*Work request*: Return every line in the entries below where the word "sqrt" shows up.

*Saved data entries*:
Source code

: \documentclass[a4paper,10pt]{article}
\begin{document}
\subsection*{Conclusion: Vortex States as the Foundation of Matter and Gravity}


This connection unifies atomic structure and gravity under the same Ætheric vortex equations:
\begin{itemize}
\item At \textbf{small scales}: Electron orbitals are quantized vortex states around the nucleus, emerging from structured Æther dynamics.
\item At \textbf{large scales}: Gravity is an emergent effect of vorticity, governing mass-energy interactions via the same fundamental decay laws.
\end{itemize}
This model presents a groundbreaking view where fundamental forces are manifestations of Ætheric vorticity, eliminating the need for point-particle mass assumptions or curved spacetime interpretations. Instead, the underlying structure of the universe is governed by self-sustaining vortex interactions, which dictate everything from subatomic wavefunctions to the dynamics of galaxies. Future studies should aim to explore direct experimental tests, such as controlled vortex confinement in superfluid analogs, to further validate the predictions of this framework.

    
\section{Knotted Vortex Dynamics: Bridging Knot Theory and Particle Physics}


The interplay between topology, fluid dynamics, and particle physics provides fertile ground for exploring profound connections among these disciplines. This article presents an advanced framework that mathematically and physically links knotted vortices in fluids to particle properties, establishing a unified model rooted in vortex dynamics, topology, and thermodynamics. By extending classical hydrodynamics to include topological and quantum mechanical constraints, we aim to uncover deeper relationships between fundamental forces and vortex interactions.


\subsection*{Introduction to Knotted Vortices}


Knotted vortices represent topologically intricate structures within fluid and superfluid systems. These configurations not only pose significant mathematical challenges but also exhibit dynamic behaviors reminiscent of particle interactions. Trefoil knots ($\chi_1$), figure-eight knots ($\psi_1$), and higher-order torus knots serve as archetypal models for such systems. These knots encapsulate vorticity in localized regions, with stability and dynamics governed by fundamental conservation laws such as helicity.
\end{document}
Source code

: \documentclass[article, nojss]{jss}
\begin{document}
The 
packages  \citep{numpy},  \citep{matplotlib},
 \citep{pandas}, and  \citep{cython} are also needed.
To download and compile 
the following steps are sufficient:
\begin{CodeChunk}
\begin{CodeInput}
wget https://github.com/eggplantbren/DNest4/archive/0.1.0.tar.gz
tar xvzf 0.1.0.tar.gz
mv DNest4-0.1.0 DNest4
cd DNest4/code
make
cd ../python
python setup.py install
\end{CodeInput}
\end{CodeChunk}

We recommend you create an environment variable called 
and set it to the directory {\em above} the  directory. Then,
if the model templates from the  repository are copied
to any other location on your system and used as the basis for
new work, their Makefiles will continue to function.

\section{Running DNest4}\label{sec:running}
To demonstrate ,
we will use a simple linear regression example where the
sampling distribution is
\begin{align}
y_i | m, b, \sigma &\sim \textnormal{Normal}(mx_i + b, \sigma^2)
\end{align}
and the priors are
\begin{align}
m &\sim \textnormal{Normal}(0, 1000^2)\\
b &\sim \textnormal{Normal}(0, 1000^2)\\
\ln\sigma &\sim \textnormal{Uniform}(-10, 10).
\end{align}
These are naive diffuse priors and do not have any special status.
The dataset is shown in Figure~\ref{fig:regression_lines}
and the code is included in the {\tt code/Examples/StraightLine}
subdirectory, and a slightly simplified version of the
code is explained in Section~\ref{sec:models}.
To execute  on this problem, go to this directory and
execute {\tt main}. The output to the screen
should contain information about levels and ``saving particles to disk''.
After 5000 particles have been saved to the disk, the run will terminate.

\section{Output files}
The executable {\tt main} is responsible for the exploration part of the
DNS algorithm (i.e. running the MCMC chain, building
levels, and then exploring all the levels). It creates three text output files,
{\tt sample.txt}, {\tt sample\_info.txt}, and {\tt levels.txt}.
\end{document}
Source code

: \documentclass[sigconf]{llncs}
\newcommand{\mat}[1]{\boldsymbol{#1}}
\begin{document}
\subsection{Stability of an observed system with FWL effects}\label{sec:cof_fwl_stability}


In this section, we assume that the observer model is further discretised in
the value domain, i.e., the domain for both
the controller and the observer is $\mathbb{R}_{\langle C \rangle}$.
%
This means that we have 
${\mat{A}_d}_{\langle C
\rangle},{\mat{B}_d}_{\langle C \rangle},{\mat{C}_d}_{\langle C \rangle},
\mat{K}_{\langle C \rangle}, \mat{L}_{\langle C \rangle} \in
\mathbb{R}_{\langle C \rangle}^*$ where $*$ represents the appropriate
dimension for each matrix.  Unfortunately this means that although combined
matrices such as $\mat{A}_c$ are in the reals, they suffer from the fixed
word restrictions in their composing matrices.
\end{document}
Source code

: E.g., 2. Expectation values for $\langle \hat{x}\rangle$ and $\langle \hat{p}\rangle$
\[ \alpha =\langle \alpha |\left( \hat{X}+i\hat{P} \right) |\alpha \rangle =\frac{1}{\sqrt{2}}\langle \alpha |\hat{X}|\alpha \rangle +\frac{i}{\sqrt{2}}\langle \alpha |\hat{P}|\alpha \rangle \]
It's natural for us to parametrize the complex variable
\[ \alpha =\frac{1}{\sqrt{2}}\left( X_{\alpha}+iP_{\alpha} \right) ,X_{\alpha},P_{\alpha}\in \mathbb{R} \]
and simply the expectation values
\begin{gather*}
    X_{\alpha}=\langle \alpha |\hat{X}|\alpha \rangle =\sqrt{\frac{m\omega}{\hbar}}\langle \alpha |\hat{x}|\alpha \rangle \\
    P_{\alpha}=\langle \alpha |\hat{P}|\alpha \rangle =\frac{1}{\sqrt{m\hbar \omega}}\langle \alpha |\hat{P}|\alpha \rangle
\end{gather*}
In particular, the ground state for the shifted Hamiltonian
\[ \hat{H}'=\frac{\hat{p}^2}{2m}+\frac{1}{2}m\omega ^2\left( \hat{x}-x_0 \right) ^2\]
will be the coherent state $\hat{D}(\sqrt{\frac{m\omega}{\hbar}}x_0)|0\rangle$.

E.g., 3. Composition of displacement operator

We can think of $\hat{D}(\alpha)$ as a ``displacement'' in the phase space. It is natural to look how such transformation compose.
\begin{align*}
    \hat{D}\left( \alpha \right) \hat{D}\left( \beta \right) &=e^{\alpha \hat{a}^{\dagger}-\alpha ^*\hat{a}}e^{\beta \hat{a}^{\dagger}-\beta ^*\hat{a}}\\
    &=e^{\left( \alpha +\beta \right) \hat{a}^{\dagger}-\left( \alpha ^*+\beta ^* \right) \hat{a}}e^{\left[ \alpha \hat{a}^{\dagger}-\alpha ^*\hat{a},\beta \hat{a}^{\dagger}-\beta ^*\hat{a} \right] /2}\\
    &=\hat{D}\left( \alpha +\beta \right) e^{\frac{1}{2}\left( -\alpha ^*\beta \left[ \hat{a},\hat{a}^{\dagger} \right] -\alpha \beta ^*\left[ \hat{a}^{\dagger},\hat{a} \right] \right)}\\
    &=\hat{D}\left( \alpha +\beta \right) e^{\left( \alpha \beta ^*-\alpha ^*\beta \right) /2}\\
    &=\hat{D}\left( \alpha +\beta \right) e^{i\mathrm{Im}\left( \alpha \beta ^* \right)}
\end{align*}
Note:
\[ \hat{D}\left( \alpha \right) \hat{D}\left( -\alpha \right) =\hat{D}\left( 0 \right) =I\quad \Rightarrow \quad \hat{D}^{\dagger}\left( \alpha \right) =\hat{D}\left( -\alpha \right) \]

*Result for this exercise*:
\[ \alpha =\langle \alpha |\left( \hat{X}+i\hat{P} \right) |\alpha \rangle =\frac{1}{\sqrt{2}}\langle \alpha |\hat{X}|\alpha \rangle +\frac{i}{\sqrt{2}}\langle \alpha |\hat{P}|\alpha \rangle \]
\[ \alpha =\frac{1}{\sqrt{2}}\left( X_{\alpha}+iP_{\alpha} \right) ,X_{\alpha},P_{\alpha}\in \mathbb{R} \]
    X_{\alpha}=\langle \alpha |\hat{X}|\alpha \rangle =\sqrt{\frac{m\omega}{\hbar}}\langle \alpha |\hat{x}|\alpha \rangle \\
    P_{\alpha}=\langle \alpha |\hat{P}|\alpha \rangle =\frac{1}{\sqrt{m\hbar \omega}}\langle \alpha |\hat{P}|\alpha \rangle
will be the coherent state $\hat{D}(\sqrt{\frac{m\omega}{\hbar}}x_0)|0\rangle$.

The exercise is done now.